1786 Wollstonecraft returns to England to find the school had suffered from her absence. She closes the school and writes her first work, a pamphlet entitled Thoughts on the Education of Daughters. She then accepts the position of governess to the daughters of Lord Viscount Kingsborough and moves to Ireland to fulfill her duties.
1788 Wollstonecraft spends the summer with the Kingsborough family at Bristol Hot-Wells. She writes her first book, Mary, a Fiction, a children’s book, Original Stories from Real Life, and translates Jacques Necker’s On The Importance Of Religious Opinions. She also becomes involved in her publisher, Joseph Johnson’s monthly periodical The Analytical Review as well as beginning translation of Christian Gotthilf Salzmann’s Elements Of Morality For The Use Of Children. Her work with Salzman’s book led to correspondence and a later reciprocation when Salzmann translated her A Vindication of The Rights of Woman.
1789 Johnson publishes Wollstonecraft’s The Female Reader, no copies of which have apparently survived.
1790 Wollstonecraft completes and publishes her translation of Salzmann’s Elements…, writes A Vindication Of The Rights Of Men in response to Edmund Burke’s Reflections on The Revolution In France.
1791 Wollstonecraft establishes a comfortable home on Store Street and begins writing A Vindication of The Rights of Woman.She meets William Godwin several times over the course of the year, but neither party is impressed with the other.
1792 A Vindication of The Rights of Womanis published by Johnson. Leaves for France.
1793 Meets Gilbert Imlay, an American businessman. Moves to the suburbs of Paris for safety.
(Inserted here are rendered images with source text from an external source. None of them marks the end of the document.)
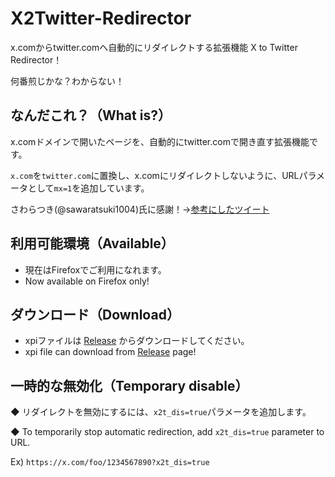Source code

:# X2Twitter-Redirector
x.comからtwitter.comへ自動的にリダイレクトする拡張機能 X to Twitter Redirector！

何番煎じかな？わからない！

## なんだこれ？（What is?）
x.comドメインで開いたページを、自動的にtwitter.comで開き直す拡張機能です。

`x.com`を`twitter.com`に置換し、x.comにリダイレクトしないように、URLパラメータとして`mx=1`を追加しています。

さわらつき(@sawaratsuki1004)氏に感謝！→[参考にしたツイート](https://x.com/sawaratsuki1004/status/1792530714736656656)

## 利用可能環境（Available）
- 現在はFirefoxでご利用になれます。
- Now available on Firefox only!


## ダウンロード（Download）
- xpiファイルは [Release](https://github.com/dekotan24/X2Twitter-Redirector/releases) からダウンロードしてください。
- xpi file can download from [Release](https://github.com/dekotan24/X2Twitter-Redirector/releases) page!


## 一時的な無効化（Temporary disable）
◆ リダイレクトを無効にするには、`x2t_dis=true`パラメータを追加します。

◆ To temporarily stop automatic redirection, add `x2t_dis=true` parameter to URL.

Ex) `https://x.com/foo/1234567890?x2t_dis=true`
By the end of the year, Wollstonecraft is attached to Imlay yet does not marry him, preferring instead to simply register as his wife at the American Embassy in Paris for protection purposes. Wollstonecraft and Imlay move back into Paris together. Wollstonecraft becomes pregnant. Imlay leaves for Le Havre on a business trip.
1794 Wollstonecraft travels to Le Havre to join Imlay. Daughter Fanny is born May 14. Imlay returns to Paris and is followed by Wollstonecraft and Fanny a short time later. Imlay leaves Wollstonecraft and Fanny and travels to London. Johnson publishes her Historical and Moral View Of The Origin and Progress of The French Revolution.
1795 Wollstonecraft takes her daughter and follows Imlay to London. On discovering his infidelity, she begins to contemplate suicide. Imlay thwarts her first attempt. Wollstonecraft leaves on a business trip for Imlay with her child and a nurse to Sweden Norway and Denmark. She returns to find Imlay involved with an actress and attempts suicide by jumping off Putney Bridge.
1796 Letters Written During a Short Residence in Sweden, Norway, and Denmark,is published by Johnson. Wollstonecraft meets William Godwin again and the two become lovers.
1797 29 March, Wollstonecraft and Godwin marry in a private ceremony due to Wollstonecraft’s pregnancy. They announce their marriage in April. The two maintained separate quarters to work in during the day, but entertained guests in the evening at No. 29 The Polygon.
‑‑30 August Mary Wollstonecraft Goodwin is born.
‑‑10 September, Wollstonecraft dies of “childbed fever”.
1798 Goodwin’s book Memoirs of Mary Wollstonecraft is published.